Welcome! It's been a long time coming!

This series is the second I've written on compilers. The first one can be found here and if you've not already done so, I highly recommend starting there first because this series builds upon the code and ideas started there.

Calc 2 is an evolution of the language. Calc 1 achieved my goal of being a basic calculator and a teaching tool but it leaves much to be desired for being a much more useful, general purpose tool.

While Calc 1 demonstrated how to take raw source code and compile it into a working binary, it did little to demonstrate how languages are actually transformed into machine language. Short of doing some basic arithmetic, it does little else.

I also did not answer many questions I posed in the first series. Questions about different types of parsers, abstract syntax trees and language design decisions. I hope to address more of these questions while still keeping the discussion on the task at hand.

In this second series, I have set a new goal for Calc. We will give it the ability to calculate a Fibonacci number or a factorial.

So, hold on tight because here we go!

Forewarning


You need to understand the material covered in the first series before tackling anything covered here. This series takes a considerable jump in difficulty and complexity.

I’ll do my best to explain what I can but I will, like in the last series, be making some assumptions about your level of programming skill. A moderate level of competency in Go is a must.

I should also caution you that I am not a professional programmer nor am i an expert on compilers. I am merely trying to pass on some of the knowledge I’ve gained in the hopes of helping you learn how to write a compiler yourself.

Also, when we reach the topic of the C runtime and assembly you will find that having experience with pointers and understanding how memory addressing works will be an asset.

Consider yourself warned.

More Credit


Calc 2 deviates considerably further away from Go but the fact remains that there are parallels between this work and Go and it’s standard library package by the same name. As before, any and all credit must go to the Go developers for any code that resembles any of their collective works.

You can find the source code for Go at golang.org.

Runtime


To help make some of our tasks easier, I wrote a C runtime for Calc 2. This runtime is statically linked into the resulting binary. An end user need never know it even exists.

This runtime is very small and implements a tiny subset of pseudo-assembly instructions to make code generation easier. The library resides within Calc’s own directory so once Calc is purged from your system so is the runtime. It is never installed into the main OS’s system directories to lay forgotten, taking up space. Lurking...waiting...hungering…
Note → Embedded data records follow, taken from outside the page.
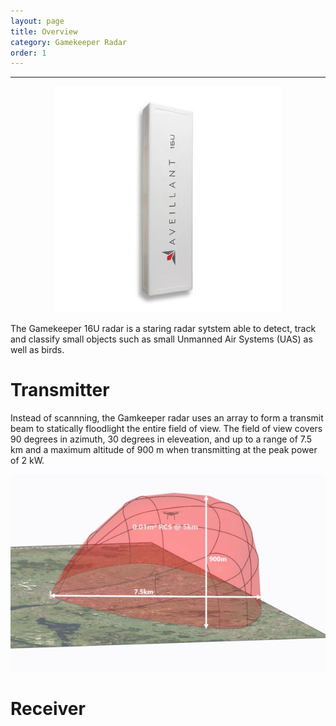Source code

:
 ```yaml
---
layout: page
title: Overview
category: Gamekeeper Radar
order: 1
---
```

---

<p align="center">
<img src="/images/gamekeeper3.jpg"/>
</p>

The Gamekeeper 16U radar is a staring radar sytstem able to detect, track and classify small objects such as small Unmanned Air Systems (UAS) as well as birds.

# Transmitter

Instead of scannning, the Gamkeeper radar uses an array to form a transmit beam to statically floodlight the entire field of view. The field of view covers 90 degrees in azimuth, 30 degrees in eleveation, and up to a range of 7.5 km and a maximum altitude of 900 m when transmitting at the peak power of 2 kW.

<p align="center">
<img src="/images/coverage_volume.png"/>
</p>

# Receiver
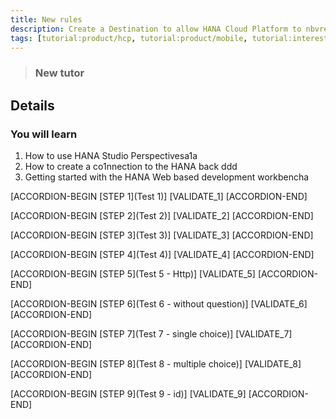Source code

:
 ```yaml
---
title: New rules
description: Create a Destination to allow HANA Cloud Platform to nbvread/write data
tags: [tutorial:product/hcp, tutorial:product/mobile, tutorial:interest/gettingstarted]
---
```


>### New tutor

## Details
### You will learn  
1. How to use HANA Studio Perspectivesa1a
2. How to create a co1nnection to the HANA back ddd
3. Getting started with the HANA Web based development workbencha

[ACCORDION-BEGIN [STEP 1](Test 1)]
[VALIDATE_1]
[ACCORDION-END] 

[ACCORDION-BEGIN [STEP 2](Test 2)]
[VALIDATE_2]
[ACCORDION-END]

[ACCORDION-BEGIN [STEP 3](Test 3)]
[VALIDATE_3]
[ACCORDION-END]

[ACCORDION-BEGIN [STEP 4](Test 4)]
[VALIDATE_4]
[ACCORDION-END]

[ACCORDION-BEGIN [STEP 5](Test 5 - Http)]
[VALIDATE_5]
[ACCORDION-END]

[ACCORDION-BEGIN [STEP 6](Test 6 - without question)]
[VALIDATE_6]
[ACCORDION-END]

[ACCORDION-BEGIN [STEP 7](Test 7 - single choice)]
[VALIDATE_7]
[ACCORDION-END]

[ACCORDION-BEGIN [STEP 8](Test 8 - multiple choice)]
[VALIDATE_8]
[ACCORDION-END]

[ACCORDION-BEGIN [STEP 9](Test 9 - id)]
[VALIDATE_9]
[ACCORDION-END]

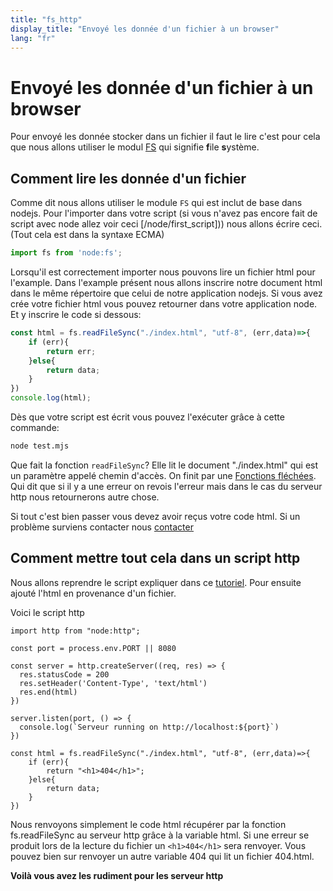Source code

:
 ```yaml
---
title: "fs_http"
display_title: "Envoyé les donnée d'un fichier à un browser"
lang: "fr"
---
```


# Envoyé les donnée d'un fichier à un browser

Pour envoyé les donnée stocker dans un fichier il faut le lire c'est pour cela que nous allons utiliser le modul [FS](https://nodejs.dev/en/api/v19/fs/) qui signifie **f**ile **s**ystème.

## Comment lire les donnée d'un fichier

Comme dit nous allons utiliser le module `FS` qui est inclut de base dans nodejs.
Pour l'importer dans votre script (si vous n'avez pas encore fait de script avec node allez voir ceci [/node/first_script])) nous allons écrire ceci. (Tout cela est dans la syntaxe ECMA)

```mjs
import fs from 'node:fs';
```

Lorsqu'il est correctement importer nous pouvons lire un fichier html pour l'example. Dans l'example présent nous allons inscrire notre document html dans le même répertoire que celui de notre application nodejs.
Si vous avez crée votre fichier html vous pouvez retourner dans votre application node. Et y inscrire le code si dessous:

```mjs
const html = fs.readFileSync("./index.html", "utf-8", (err,data)=>{
    if (err){
        return err;
    }else{
        return data;
    }
})
console.log(html);
```

Dès que votre script est écrit vous pouvez l'exécuter grâce à cette commande:

```bash
node test.mjs
```

Que fait la fonction `readFileSync`? Elle lit le document "./index.html" qui est un paramètre appelé chemin d'accès. On finit par une [Fonctions fléchées](https://developer.mozilla.org/fr/docs/Web/JavaScript/Reference/Functions/Arrow_functions). Qui dit que si il y a une erreur on revois l'erreur mais dans le cas du serveur http nous retournerons autre chose.

Si tout c'est bien passer vous devez avoir reçus votre code html. Si un problème surviens contacter nous [contacter](/contact)

## Comment mettre tout cela dans un script http

Nous allons reprendre le script expliquer dans ce [tutoriel](/blog/node_http). Pour ensuite ajouté l'html en provenance d'un fichier.

Voici le script http

```JS
import http from "node:http";

const port = process.env.PORT || 8080

const server = http.createServer((req, res) => {
  res.statusCode = 200
  res.setHeader('Content-Type', 'text/html')
  res.end(html)
})

server.listen(port, () => {
  console.log(`Serveur running on http://localhost:${port}`)
})

const html = fs.readFileSync("./index.html", "utf-8", (err,data)=>{
    if (err){
        return "<h1>404</h1>";
    }else{
        return data;
    }
})
```

Nous renvoyons simplement le code html récupérer par la fonction fs.readFileSync au serveur http grâce à la variable html. Si une erreur se produit lors de la lecture du fichier un `<h1>404</h1>` sera renvoyer. Vous pouvez bien sur renvoyer un autre variable 404 qui lit un fichier 404.html.

**Voilà vous avez les rudiment pour les serveur http**
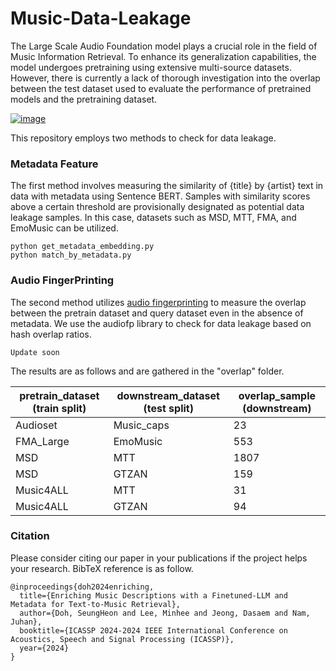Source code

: # Music-Data-Leakage

The Large Scale Audio Foundation model plays a crucial role in the field of Music Information Retrieval. To enhance its generalization capabilities, the model undergoes pretraining using extensive multi-source datasets. However, there is currently a lack of thorough investigation into the overlap between the test dataset used to evaluate the performance of pretrained models and the pretraining dataset.

[![image](https://i.imgur.com/nz1yBU4.png)]()

This repository employs two methods to check for data leakage.

### Metadata Feature

The first method involves measuring the similarity of {title} by {artist} text in data with metadata using Sentence BERT. Samples with similarity scores above a certain threshold are provisionally designated as potential data leakage samples. In this case, datasets such as MSD, MTT, FMA, and EmoMusic can be utilized.

```
python get_metadata_embedding.py
python match_by_metadata.py
```

### Audio FingerPrinting
The second method utilizes [audio fingerprinting](https://github.com/dpwe/audfprint) to measure the overlap between the pretrain dataset and query dataset even in the absence of metadata. We use the audiofp library to check for data leakage based on hash overlap ratios.

```
Update soon
```

The results are as follows and are gathered in the "overlap" folder.

| pretrain_dataset (train split) | downstream_dataset (test split) | overlap_sample (downstream) |
|------------------|--------------------|-----------------------------|
| Audioset         | Music_caps         | 23                          |
| FMA_Large        | EmoMusic           | 553                         |
| MSD              | MTT                | 1807                        |
| MSD              | GTZAN              | 159                         |
| Music4ALL        | MTT                | 31                          |
| Music4ALL        | GTZAN              | 94                          |



### Citation
Please consider citing our paper in your publications if the project helps your research. BibTeX reference is as follow.

```
@inproceedings{doh2024enriching,
  title={Enriching Music Descriptions with a Finetuned-LLM and Metadata for Text-to-Music Retrieval},
  author={Doh, SeungHeon and Lee, Minhee and Jeong, Dasaem and Nam, Juhan},
  booktitle={ICASSP 2024-2024 IEEE International Conference on Acoustics, Speech and Signal Processing (ICASSP)},
  year={2024}
}
```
You need never look at it if you don’t want to but you probably should.

Assembly


You got it! I’ll be talking a bit about the big, scary assembly language in this series!

Not to mislead you, because we won’t be actually using assembly, but in order to understand how the C runtime works you will need to know the strengths and advantages of assembly as it pertains to language implementation.

Language Features


With the goal of calculating a fibonacci number in mind, there are several features which will need to be added to Calc.

Calc 1 already does the arithmetic we require to make the needed calculations but it lacks the ability to actually facilitate our needs in a meaningful way.

In order to add a meaningful level of abstraction, Calc 2 will need to have the following implemented:
  • Functions
  • Variables
  • Looping
  • Branching
These four language features alone allow us to implement the design target for Calc 2.

Compiler Features


The compiler section of Calc 1 didn't actually do a whole lot. By optimizing away the complexity, Calc 1 merely prints the result of the arithmetic operations. Calc 2 will need to actually generate unoptimized code.

I will also be including the ability to compile a directory containing multiple source files.

Bugs


The potential for undiscovered bugs is always a spectre looming over every project’s shoulder. Compilers, especially, have the potential for odd and unpredictable bugs.

I have attempted to be as thorough as possible but I can’t make a 100% bug-free claim. If you discover a bug, please report it in the issue tracker.

Moving Forward


That concludes the overview of the series. In Part 2 we’ll dive right in to the language specification.

There is a lot to digest in this series. It is a considerable amount longer and a lot of new information will be introduced. I hope you bear with me and take the time to make it all the way through.

I wish you the best of luck!